Segment Open

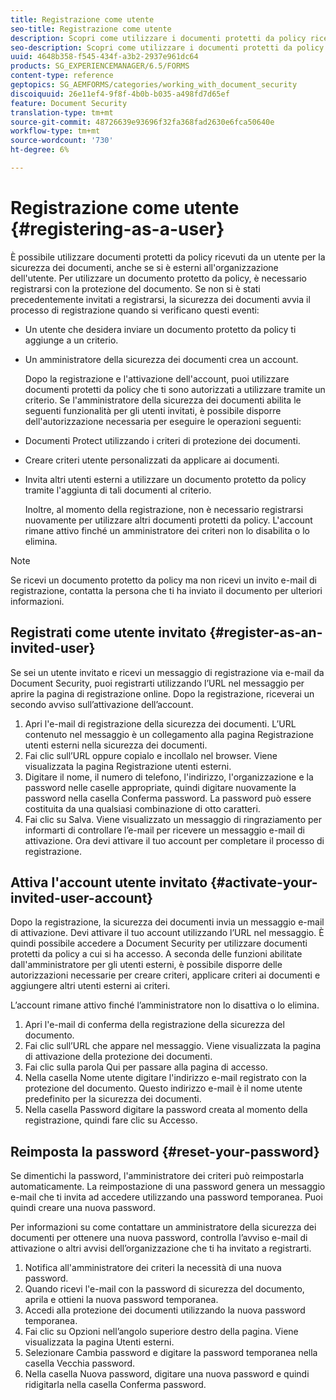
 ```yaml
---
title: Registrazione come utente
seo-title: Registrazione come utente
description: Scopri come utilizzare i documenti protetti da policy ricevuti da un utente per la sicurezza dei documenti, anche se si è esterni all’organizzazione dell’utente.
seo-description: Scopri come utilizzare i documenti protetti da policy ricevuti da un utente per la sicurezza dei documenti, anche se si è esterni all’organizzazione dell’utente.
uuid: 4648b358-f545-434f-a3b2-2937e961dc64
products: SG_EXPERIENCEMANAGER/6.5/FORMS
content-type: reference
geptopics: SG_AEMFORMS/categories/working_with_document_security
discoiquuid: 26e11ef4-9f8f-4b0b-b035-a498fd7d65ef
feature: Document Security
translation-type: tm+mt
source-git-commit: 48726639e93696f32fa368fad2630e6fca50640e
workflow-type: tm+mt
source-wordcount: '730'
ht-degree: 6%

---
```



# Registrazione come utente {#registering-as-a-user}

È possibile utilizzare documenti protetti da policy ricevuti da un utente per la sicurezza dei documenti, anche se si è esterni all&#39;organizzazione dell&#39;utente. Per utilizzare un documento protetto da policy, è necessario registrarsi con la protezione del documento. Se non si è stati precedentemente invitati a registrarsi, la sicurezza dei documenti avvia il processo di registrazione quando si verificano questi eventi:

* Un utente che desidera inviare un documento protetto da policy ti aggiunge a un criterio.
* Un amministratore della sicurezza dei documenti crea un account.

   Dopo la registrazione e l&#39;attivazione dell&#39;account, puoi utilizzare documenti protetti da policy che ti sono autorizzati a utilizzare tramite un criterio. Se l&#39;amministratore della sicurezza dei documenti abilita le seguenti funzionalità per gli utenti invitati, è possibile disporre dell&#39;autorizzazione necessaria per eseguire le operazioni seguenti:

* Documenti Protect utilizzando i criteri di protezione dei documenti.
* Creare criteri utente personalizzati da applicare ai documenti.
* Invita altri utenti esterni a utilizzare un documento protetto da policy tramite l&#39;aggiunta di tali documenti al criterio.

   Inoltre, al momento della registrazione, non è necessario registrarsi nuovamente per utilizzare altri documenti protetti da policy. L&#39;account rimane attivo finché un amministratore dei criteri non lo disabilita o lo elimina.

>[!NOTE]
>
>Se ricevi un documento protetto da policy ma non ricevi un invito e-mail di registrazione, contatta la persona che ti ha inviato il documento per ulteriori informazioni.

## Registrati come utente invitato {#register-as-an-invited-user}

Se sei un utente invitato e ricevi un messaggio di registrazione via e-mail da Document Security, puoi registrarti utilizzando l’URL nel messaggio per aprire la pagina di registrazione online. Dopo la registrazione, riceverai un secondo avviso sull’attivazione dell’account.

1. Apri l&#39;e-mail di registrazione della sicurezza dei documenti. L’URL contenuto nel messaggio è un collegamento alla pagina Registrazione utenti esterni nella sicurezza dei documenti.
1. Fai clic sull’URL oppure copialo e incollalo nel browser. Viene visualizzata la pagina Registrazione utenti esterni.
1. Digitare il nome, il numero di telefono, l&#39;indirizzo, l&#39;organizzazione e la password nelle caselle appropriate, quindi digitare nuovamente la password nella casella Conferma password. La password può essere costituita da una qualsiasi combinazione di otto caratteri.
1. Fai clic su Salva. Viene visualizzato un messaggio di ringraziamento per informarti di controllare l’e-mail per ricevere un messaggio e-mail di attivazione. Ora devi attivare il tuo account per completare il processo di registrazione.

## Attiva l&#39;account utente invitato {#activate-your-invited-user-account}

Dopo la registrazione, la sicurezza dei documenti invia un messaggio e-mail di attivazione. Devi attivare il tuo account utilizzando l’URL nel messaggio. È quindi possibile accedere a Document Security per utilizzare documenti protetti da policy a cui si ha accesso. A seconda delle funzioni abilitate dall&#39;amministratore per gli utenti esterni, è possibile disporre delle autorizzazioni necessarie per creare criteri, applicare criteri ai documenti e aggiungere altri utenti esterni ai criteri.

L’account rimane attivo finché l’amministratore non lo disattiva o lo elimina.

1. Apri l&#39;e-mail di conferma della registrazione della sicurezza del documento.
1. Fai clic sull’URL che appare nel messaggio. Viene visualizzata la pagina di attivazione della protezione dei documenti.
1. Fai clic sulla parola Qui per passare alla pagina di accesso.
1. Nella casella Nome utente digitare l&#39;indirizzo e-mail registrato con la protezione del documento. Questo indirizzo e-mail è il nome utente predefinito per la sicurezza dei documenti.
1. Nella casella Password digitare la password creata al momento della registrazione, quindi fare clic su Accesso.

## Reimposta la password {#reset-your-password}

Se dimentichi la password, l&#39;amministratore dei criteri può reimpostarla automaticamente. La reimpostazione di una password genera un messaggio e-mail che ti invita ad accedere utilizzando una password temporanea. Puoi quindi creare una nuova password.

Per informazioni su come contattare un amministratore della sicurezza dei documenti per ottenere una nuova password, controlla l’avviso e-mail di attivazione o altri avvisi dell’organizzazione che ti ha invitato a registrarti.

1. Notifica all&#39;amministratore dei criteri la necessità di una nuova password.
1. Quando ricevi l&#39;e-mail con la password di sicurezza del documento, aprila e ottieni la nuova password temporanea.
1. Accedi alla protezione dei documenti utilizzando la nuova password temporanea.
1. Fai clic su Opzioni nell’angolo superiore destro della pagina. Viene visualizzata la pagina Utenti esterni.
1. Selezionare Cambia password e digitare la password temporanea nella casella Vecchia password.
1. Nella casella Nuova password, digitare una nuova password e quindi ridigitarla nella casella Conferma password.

Segment Closed
Segment Open

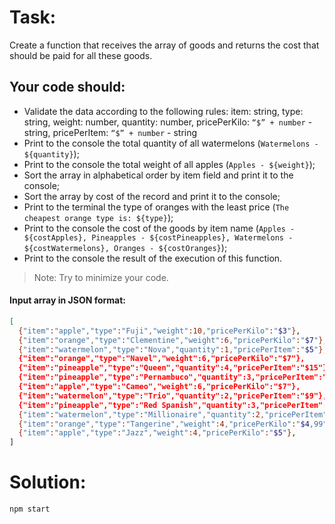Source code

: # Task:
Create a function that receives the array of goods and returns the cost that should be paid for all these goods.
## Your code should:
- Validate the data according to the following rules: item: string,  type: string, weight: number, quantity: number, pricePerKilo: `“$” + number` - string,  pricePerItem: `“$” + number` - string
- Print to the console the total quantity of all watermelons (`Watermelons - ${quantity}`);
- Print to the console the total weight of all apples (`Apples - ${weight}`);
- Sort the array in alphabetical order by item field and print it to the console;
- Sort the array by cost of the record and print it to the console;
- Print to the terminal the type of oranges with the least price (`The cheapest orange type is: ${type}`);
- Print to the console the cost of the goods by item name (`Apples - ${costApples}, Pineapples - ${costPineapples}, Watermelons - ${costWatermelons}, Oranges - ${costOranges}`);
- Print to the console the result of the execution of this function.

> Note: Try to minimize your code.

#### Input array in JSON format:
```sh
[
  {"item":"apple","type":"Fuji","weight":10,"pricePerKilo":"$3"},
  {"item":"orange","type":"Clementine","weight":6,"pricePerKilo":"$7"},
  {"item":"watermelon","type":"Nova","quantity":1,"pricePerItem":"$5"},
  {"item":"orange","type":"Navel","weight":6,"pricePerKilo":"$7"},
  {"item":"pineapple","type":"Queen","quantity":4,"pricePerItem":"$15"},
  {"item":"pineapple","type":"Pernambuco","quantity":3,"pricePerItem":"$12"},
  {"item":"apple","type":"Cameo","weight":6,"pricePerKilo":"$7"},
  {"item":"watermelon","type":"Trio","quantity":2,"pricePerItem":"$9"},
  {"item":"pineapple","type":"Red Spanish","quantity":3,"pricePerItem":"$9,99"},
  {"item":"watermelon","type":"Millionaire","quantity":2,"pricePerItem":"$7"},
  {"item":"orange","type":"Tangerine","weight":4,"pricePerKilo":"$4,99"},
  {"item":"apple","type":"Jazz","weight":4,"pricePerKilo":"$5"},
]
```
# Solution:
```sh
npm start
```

Segment Closed
Segment Open

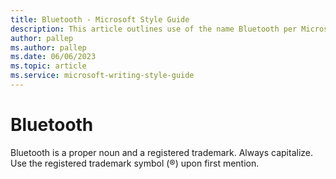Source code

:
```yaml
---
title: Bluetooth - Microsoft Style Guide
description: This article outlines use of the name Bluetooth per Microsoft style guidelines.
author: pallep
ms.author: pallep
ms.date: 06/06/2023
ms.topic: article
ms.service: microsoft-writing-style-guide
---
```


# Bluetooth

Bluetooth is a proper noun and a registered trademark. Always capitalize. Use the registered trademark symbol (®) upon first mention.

Segment Closed

* **Description of the task**: In the entries above, the lines between the one holding "1. Fai clic su Opzioni" and the one holding "1. Nella casella Nuova", inclusive, are to be printed exactly as written, and those alone.

* **Answer for this exercise**:
1. Fai clic su Opzioni nell’angolo superiore destro della pagina. Viene visualizzata la pagina Utenti esterni.
1. Selezionare Cambia password e digitare la password temporanea nella casella Vecchia password.
1. Nella casella Nuova password, digitare una nuova password e quindi ridigitarla nella casella Conferma password.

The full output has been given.